Leftist scholars were caught with their pants down. They admitted publicly that they had been lying about the Auschwitz death toll for decades, knowing full well that it was untrue. But they begged forgiveness, because they had done it for a good, anti-fascist cause. Wácław Długoborski, for decades the Auschwitz Museum’s top historian under communist rule, excused his decade-long lies with the fact that “a prohibition against casting doubt upon the figure of 4 million killed was in force.” He forgot to mention that this prohibition was only replaced with a new one a little later. Contesting the current orthodox narrative is now not just prohibited, it is actually a crime in Poland – and most other European countries. (See the entry on censorship.)

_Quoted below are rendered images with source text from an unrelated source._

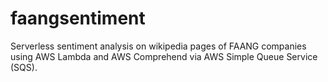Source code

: # faangsentiment
Serverless sentiment analysis on wikipedia pages of FAANG companies using AWS Lambda and AWS Comprehend via AWS Simple Queue Service (SQS). 
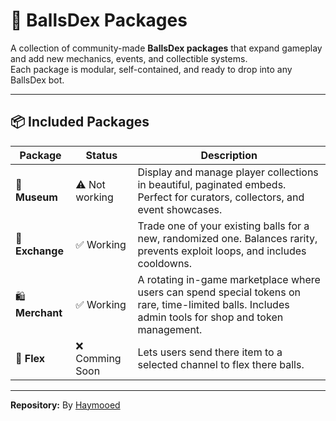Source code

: # 🧩 BallsDex Packages

A collection of community-made **BallsDex packages** that expand gameplay and add new mechanics, events, and collectible systems.  
Each package is modular, self-contained, and ready to drop into any BallsDex bot.

---

## 📦 Included Packages

| Package | Status | Description |
|----------|---------|-------------|
| 🎨 **Museum** | ⚠️ Not working | Display and manage player collections in beautiful, paginated embeds. Perfect for curators, collectors, and event showcases. |
| 🔁 **Exchange** | ✅ Working | Trade one of your existing balls for a new, randomized one. Balances rarity, prevents exploit loops, and includes cooldowns. |
| 🛍️ **Merchant** | ✅ Working | A rotating in-game marketplace where users can spend special tokens on rare, time-limited balls. Includes admin tools for shop and token management. |
| 💸 **Flex** | ❌ Comming Soon | Lets users send there item to a selected channel to flex there balls. |

---

**Repository:** By [Haymooed](https://github.com/Haymooed/BallsDex-Packages)
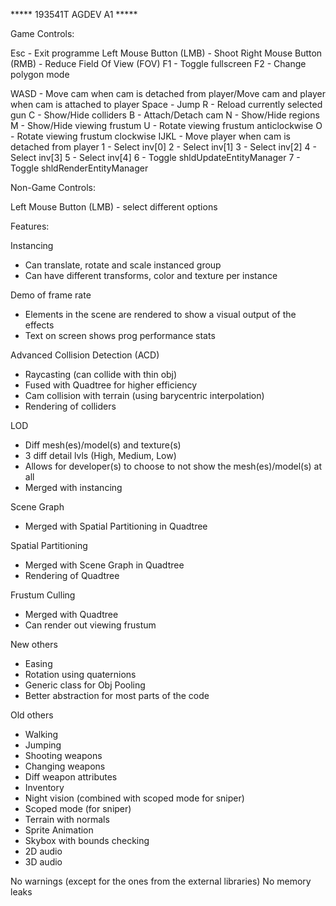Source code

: ***** 193541T AGDEV A1 *****

Game Controls:

Esc - Exit programme
Left Mouse Button (LMB) - Shoot
Right Mouse Button (RMB) - Reduce Field Of View (FOV)
F1 - Toggle fullscreen
F2 - Change polygon mode

WASD - Move cam when cam is detached from player/Move cam and player when cam is attached to player
Space - Jump
R - Reload currently selected gun
C - Show/Hide colliders
B - Attach/Detach cam
N - Show/Hide regions
M - Show/Hide viewing frustum
U - Rotate viewing frustum anticlockwise
O - Rotate viewing frustum clockwise
IJKL - Move player when cam is detached from player
1 - Select inv[0]
2 - Select inv[1]
3 - Select inv[2]
4 - Select inv[3]
5 - Select inv[4]
6 - Toggle shldUpdateEntityManager
7 - Toggle shldRenderEntityManager

Non-Game Controls:

Left Mouse Button (LMB) - select different options

Features:

Instancing
- Can translate, rotate and scale instanced group
- Can have different transforms, color and texture per instance

Demo of frame rate
- Elements in the scene are rendered to show a visual output of the effects
- Text on screen shows prog performance stats

Advanced Collision Detection (ACD)
- Raycasting (can collide with thin obj)
- Fused with Quadtree for higher efficiency
- Cam collision with terrain (using barycentric interpolation)
- Rendering of colliders

LOD
- Diff mesh(es)/model(s) and texture(s)
- 3 diff detail lvls (High, Medium, Low)
- Allows for developer(s) to choose to not show the mesh(es)/model(s) at all
- Merged with instancing

Scene Graph
- Merged with Spatial Partitioning in Quadtree

Spatial Partitioning
- Merged with Scene Graph in Quadtree
- Rendering of Quadtree

Frustum Culling
- Merged with Quadtree
- Can render out viewing frustum

New others
- Easing
- Rotation using quaternions
- Generic class for Obj Pooling
- Better abstraction for most parts of the code

Old others
- Walking
- Jumping
- Shooting weapons
- Changing weapons
- Diff weapon attributes
- Inventory
- Night vision (combined with scoped mode for sniper)
- Scoped mode (for sniper)
- Terrain with normals
- Sprite Animation
- Skybox with bounds checking
- 2D audio
- 3D audio

No warnings (except for the ones from the external libraries)
No memory leaks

They lied in the past, they are compelled to lie now, and they will keep lying in the future – until all censorship laws have been rescinded, special statuses for minority groups have been revoked, and freedom and fair play finally reign.

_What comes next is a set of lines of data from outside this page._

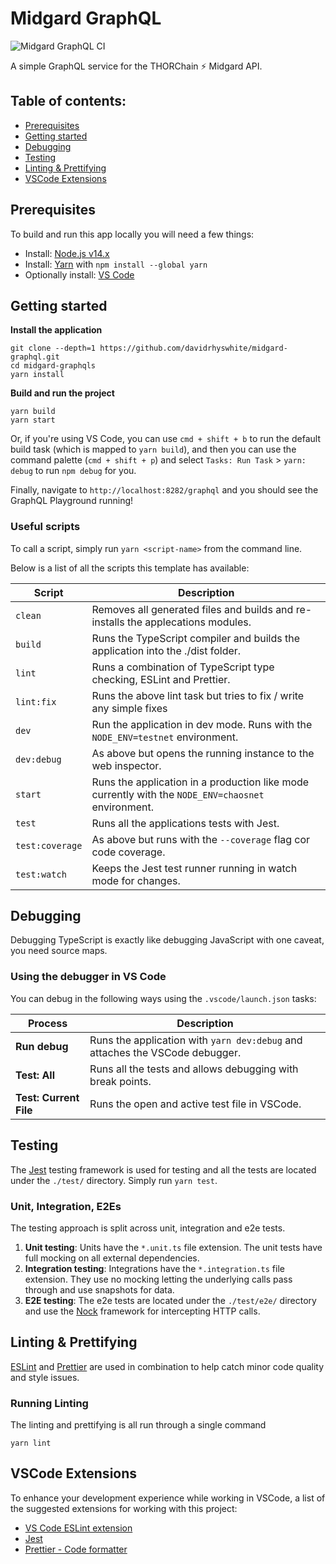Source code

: # Midgard GraphQL

![Midgard GraphQL CI](https://github.com/davidrhyswhite/midgard-graphql/workflows/Midgard%20GraphQL%20CI/badge.svg)

A simple GraphQL service for the THORChain ⚡️ Midgard API.

## Table of contents:

- [Prerequisites](#prerequisites)
- [Getting started](#getting-started)
- [Debugging](#debugging)
- [Testing](#testing)
- [Linting & Prettifying](#linting-&-prettifying)
- [VSCode Extensions](#vscode-extensions)

## Prerequisites

To build and run this app locally you will need a few things:

- Install: [Node.js v14.x](https://nodejs.org/en/)
- Install: [Yarn](https://yarnpkg.com) with `npm install --global yarn`
- Optionally install: [VS Code](https://code.visualstudio.com/)

## Getting started

**Install the application**

    git clone --depth=1 https://github.com/davidrhyswhite/midgard-graphql.git
    cd midgard-graphqls
    yarn install

**Build and run the project**

    yarn build
    yarn start

Or, if you're using VS Code, you can use `cmd + shift + b` to run the default build task (which is mapped to `yarn build`), and then you can use the command palette (`cmd + shift + p`) and select `Tasks: Run Task` > `yarn: debug` to run `npm debug` for you.

Finally, navigate to `http://localhost:8282/graphql` and you should see the GraphQL Playground running!

### Useful scripts

To call a script, simply run `yarn <script-name>` from the command line.

Below is a list of all the scripts this template has available:

| Script          | Description                                                                                        |
| --------------- | -------------------------------------------------------------------------------------------------- |
| `clean`         | Removes all generated files and builds and re-installs the applecations modules.                   |
| `build`         | Runs the TypeScript compiler and builds the application into the ./dist folder.                    |
| `lint`          | Runs a combination of TypeScript type checking, ESLint and Prettier.                               |
| `lint:fix`      | Runs the above lint task but tries to fix / write any simple fixes                                 |
| `dev`           | Run the application in dev mode. Runs with the `NODE_ENV=testnet` environment.                     |
| `dev:debug`     | As above but opens the running instance to the web inspector.                                      |
| `start`         | Runs the application in a production like mode currently with the `NODE_ENV=chaosnet` environment. |
| `test`          | Runs all the applications tests with Jest.                                                         |
| `test:coverage` | As above but runs with the `--coverage` flag cor code coverage.                                    |
| `test:watch`    | Keeps the Jest test runner running in watch mode for changes.                                      |

## Debugging

Debugging TypeScript is exactly like debugging JavaScript with one caveat, you need source maps.

### Using the debugger in VS Code

You can debug in the following ways using the `.vscode/launch.json` tasks:

| Process                | Description                                                                  |
| ---------------------- | ---------------------------------------------------------------------------- |
| **Run debug**          | Runs the application with `yarn dev:debug` and attaches the VSCode debugger. |
| **Test: All**          | Runs all the tests and allows debugging with break points.                   |
| **Test: Current File** | Runs the open and active test file in VSCode.                                |

## Testing

The [Jest](https://facebook.github.io/jest/) testing framework is used for testing and all the tests are located under the `./test/` directory. Simply run `yarn test`.

### Unit, Integration, E2Es

The testing approach is split across unit, integration and e2e tests.

1. **Unit testing**: Units have the `*.unit.ts` file extension. The unit tests have full mocking on all external dependencies.
2. **Integration testing**: Integrations have the `*.integration.ts` file extension. They use no mocking letting the underlying calls pass through and use snapshots for data.
3. **E2E testing**: The e2e tests are located under the `./test/e2e/` directory and use the [Nock](https://github.com/nock/nock) framework for intercepting HTTP calls.

## Linting & Prettifying

[ESLint](https://eslint.org) and [Prettier](https://prettier.io) are used in combination to help catch minor code quality and style issues.

### Running Linting

The linting and prettifying is all run through a single command

    yarn lint

## VSCode Extensions

To enhance your development experience while working in VSCode, a list of the suggested extensions for working with this project:

- [VS Code ESLint extension](https://marketplace.visualstudio.com/items?itemName=dbaeumer.vscode-eslint)
- [Jest](https://marketplace.visualstudio.com/items?itemName=orta.vscode-jest)
- [Prettier - Code formatter](https://marketplace.visualstudio.com/items?itemName=esbenp.prettier-vscode)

|No of Victims||Source (for exact references, see Faurisson 2003)|
|9,000,000||French documentary film Nuit et Brouillard (1955)|
|8,000,000||French investigative authority (Aroneanu 1945, pp. 7, 196)|
|7,000,000||Filip Friedman (1946, p. 14)|
|6,000,000||Tibère Kremer (1951)|
|5–5,500,000||Krakow Auschwitz trial (1947), Le Monde (1978)|
|4,000,000||Soviet document at the IMT|
|3,000,000||David Susskind (1986); Heritage (1993)|
|2,500,000||Rudolf Vrba, aka Walter Rosenberg, Eichmann Trial (1961)|
|1,5–3,500,000||Historian Yehuda Bauer (1982, p. 215)|
|2,000,000||Historians Poliakov (1951), Wellers (1973), Dawidowicz (1975)|
|1,600,000||Historian Yehuda Bauer (1989)|
|1,500,000||New memorial plaques in Auschwitz|
|1,471,595||Historian Georges Wellers (1983)|
|1,250,000||Historian Raul Hilberg (1961, 1985, 2003)|
|1,1–1,500,000||Historians I. Gutman, Franciszek Piper (1994)|
|1,000,000||J.‑C. Pressac (1989), Dictionnaire des noms propres (1992)|
|800–900,000||Historian Gerald Reitlinger (1953 and later)|
|775–800,000||Jean-Claude Pressac (1993)|
|630–710,000||Jean-Claude Pressac (1994)|
|510,000||Fritjof Meyer (2002)|
|135,500||Carlo Mattogno (2023, Vol. 2, end of Chapter 3)|
|See also http://en.wikipedia.org/wiki/Auschwitz_concentration_camp#Death_toll|
The only number that is backed up by documental and material evidence is the last one in the table. Notably, it was presented by someone – Italian scholar Carlo Mattogno – who most certainly does not grovel before anyone’s altar, does not pay homage to anyone’s victim status, and does not get intimidated by governments threatening jail time in case of dissent.